Sempre que tiveram oportunidade de votar sobre esta fortaleza de poder inexplicável e prerrogativas corporativas, os europeus rejeitaram-na – ou, no caso da Irlanda, foram obrigados a votar até darem a resposta certa. Mais uma vez, seguindo uma tradição com décadas de existência, as elites europeias esmagaram a opinião pública e impuseram a ordem que pretendiam. Não fora as negociações de bastidores, até há poucos dias havia ainda a perspectiva absurda de o co-arquitecto da catástrofe do Iraque ser imposto à Europa como seu Presidente não eleito.

Agora que o Tratado de Lisboa foi ratificado, Cameron tentou apagar a memória da sua garantia descartada com uma nova promessa: uma luta persistente para devolver as liberdades aos verdadeiros ingleses, repatriar de Bruxelas os poderes nas áreas social, do emprego e da justiça e alterar a lei para impor o referendo na Grã-Bretanha sobre qualquer futura alteração constitucional cozinhada na Europa.

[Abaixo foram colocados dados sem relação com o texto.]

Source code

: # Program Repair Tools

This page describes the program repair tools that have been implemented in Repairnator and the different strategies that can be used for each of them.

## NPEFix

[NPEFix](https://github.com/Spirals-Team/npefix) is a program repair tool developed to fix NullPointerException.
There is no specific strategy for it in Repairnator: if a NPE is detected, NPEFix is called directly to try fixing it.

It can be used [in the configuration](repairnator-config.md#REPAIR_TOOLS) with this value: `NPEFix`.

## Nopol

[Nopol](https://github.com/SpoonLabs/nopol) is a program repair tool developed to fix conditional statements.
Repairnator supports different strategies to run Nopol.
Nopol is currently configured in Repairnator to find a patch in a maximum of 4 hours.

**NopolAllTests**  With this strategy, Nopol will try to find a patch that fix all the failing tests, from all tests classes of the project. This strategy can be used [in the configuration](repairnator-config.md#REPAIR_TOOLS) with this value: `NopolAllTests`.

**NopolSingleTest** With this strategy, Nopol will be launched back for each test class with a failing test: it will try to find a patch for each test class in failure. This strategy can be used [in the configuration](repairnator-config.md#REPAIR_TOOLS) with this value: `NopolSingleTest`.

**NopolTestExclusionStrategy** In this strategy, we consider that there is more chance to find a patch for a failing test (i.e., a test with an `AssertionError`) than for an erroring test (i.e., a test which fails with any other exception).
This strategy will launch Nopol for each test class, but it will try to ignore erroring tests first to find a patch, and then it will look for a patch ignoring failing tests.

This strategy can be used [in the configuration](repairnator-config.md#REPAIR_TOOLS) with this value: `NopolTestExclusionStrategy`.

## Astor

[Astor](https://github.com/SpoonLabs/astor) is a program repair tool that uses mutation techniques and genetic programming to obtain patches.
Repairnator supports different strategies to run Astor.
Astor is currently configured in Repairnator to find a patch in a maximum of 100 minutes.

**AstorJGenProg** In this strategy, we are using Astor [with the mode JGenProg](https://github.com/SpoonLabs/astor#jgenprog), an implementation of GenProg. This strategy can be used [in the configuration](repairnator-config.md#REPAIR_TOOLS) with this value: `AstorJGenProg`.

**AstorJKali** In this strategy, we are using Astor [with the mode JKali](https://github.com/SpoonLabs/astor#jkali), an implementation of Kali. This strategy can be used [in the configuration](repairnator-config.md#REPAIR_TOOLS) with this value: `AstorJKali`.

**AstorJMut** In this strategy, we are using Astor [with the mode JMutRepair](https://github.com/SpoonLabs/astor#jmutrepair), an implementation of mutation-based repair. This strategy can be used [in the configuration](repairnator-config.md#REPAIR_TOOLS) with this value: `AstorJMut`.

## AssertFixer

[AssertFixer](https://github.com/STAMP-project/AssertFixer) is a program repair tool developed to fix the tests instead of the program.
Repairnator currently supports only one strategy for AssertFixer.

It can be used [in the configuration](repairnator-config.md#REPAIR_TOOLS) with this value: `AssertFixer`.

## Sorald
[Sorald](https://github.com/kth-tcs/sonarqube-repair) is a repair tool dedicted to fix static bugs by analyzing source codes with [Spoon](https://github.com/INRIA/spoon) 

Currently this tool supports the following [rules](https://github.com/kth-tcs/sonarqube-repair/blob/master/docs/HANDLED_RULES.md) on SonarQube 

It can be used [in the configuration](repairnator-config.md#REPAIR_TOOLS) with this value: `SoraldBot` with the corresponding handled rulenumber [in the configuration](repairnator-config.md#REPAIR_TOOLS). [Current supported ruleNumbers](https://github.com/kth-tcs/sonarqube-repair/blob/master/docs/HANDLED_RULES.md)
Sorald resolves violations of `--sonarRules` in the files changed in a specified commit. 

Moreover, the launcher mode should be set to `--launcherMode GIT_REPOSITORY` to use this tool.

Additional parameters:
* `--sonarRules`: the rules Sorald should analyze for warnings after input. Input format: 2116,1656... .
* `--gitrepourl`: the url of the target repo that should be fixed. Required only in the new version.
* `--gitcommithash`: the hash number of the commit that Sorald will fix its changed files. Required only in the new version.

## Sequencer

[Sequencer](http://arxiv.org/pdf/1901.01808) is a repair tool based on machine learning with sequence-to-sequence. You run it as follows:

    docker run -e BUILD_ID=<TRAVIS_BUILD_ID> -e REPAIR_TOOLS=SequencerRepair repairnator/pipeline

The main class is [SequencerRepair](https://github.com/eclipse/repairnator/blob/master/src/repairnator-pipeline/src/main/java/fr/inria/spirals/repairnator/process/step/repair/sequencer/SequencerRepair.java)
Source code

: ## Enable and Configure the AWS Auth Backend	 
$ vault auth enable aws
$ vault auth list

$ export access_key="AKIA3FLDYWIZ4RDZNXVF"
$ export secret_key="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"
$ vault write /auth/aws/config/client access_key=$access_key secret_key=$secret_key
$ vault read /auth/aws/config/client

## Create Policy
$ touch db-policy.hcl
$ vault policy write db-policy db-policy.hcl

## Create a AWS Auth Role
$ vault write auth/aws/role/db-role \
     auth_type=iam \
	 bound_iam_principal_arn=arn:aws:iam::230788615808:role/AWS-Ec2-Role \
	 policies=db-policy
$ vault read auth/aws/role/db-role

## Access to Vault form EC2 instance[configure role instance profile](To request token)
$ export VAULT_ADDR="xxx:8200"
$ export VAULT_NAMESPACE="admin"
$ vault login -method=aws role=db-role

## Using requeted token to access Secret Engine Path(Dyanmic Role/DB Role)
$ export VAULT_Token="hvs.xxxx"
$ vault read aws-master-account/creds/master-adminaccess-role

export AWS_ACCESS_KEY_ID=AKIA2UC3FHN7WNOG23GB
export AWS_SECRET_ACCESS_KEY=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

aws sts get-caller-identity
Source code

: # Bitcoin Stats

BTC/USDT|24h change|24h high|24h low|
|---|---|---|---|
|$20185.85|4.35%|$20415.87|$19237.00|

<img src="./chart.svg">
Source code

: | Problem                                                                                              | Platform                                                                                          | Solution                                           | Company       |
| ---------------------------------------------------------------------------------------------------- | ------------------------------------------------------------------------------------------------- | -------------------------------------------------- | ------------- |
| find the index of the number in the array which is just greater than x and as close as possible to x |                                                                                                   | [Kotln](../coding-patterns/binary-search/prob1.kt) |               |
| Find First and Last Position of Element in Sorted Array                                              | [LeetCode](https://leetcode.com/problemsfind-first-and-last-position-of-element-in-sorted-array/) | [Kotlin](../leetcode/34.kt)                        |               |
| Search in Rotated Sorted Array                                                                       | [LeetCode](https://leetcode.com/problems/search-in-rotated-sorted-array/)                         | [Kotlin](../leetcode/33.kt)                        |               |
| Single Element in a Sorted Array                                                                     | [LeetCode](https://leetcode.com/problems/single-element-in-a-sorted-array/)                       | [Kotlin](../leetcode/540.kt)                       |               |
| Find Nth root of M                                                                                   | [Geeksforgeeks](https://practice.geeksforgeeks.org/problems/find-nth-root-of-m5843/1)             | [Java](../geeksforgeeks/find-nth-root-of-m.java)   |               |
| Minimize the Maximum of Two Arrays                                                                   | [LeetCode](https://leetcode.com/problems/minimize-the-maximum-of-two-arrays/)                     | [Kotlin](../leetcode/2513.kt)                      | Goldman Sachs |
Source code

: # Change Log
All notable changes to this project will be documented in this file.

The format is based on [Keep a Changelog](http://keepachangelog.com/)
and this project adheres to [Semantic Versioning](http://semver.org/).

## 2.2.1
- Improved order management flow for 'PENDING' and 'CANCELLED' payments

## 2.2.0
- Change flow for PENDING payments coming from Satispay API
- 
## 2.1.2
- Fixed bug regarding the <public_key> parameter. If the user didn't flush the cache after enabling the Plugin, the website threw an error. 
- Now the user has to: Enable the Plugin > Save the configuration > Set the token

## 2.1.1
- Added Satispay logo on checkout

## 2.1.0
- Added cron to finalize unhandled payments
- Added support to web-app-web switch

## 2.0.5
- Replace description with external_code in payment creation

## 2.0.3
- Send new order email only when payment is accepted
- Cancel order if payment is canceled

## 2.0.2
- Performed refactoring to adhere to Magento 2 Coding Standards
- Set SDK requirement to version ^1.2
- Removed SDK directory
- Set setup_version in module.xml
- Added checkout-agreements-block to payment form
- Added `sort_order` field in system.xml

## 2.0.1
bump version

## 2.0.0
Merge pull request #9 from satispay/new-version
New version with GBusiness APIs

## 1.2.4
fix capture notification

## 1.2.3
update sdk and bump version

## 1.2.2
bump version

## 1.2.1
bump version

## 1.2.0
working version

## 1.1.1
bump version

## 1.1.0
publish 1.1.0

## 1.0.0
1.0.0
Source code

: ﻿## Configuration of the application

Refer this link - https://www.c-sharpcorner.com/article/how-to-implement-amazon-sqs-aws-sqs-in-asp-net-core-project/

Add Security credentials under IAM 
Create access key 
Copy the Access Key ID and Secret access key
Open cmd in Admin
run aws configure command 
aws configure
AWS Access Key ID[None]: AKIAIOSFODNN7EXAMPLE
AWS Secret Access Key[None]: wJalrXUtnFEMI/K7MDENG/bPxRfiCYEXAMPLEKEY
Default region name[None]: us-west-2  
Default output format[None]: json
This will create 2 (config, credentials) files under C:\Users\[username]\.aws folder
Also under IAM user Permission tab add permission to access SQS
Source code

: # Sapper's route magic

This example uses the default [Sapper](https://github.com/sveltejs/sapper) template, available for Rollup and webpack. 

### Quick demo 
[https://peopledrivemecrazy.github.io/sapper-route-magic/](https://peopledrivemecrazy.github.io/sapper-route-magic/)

Mas isto é sobretudo bravata. Não está agendada mais nenhuma alteração constitucional. A Grã-Bretanha já beneficia de uma cláusula efectiva de não participação no que se refere à parte do Tratado de Lisboa sobre migração e justiça. E a ideia de ver um governo "Tory" bater-se contra a pequena parte da União Europeia que é realmente popular na Grã-Bretanha deve fazer pensar duas vezes até o nacionalista mais aguerrido. Cameron iria mesmo entrar numa guerra contra as férias de quatro semanas, os direitos iguais para trabalhadores a tempo parcial e a licença parental – os "trunfos" de Bruxelas para conseguir a aceitação do mercado único?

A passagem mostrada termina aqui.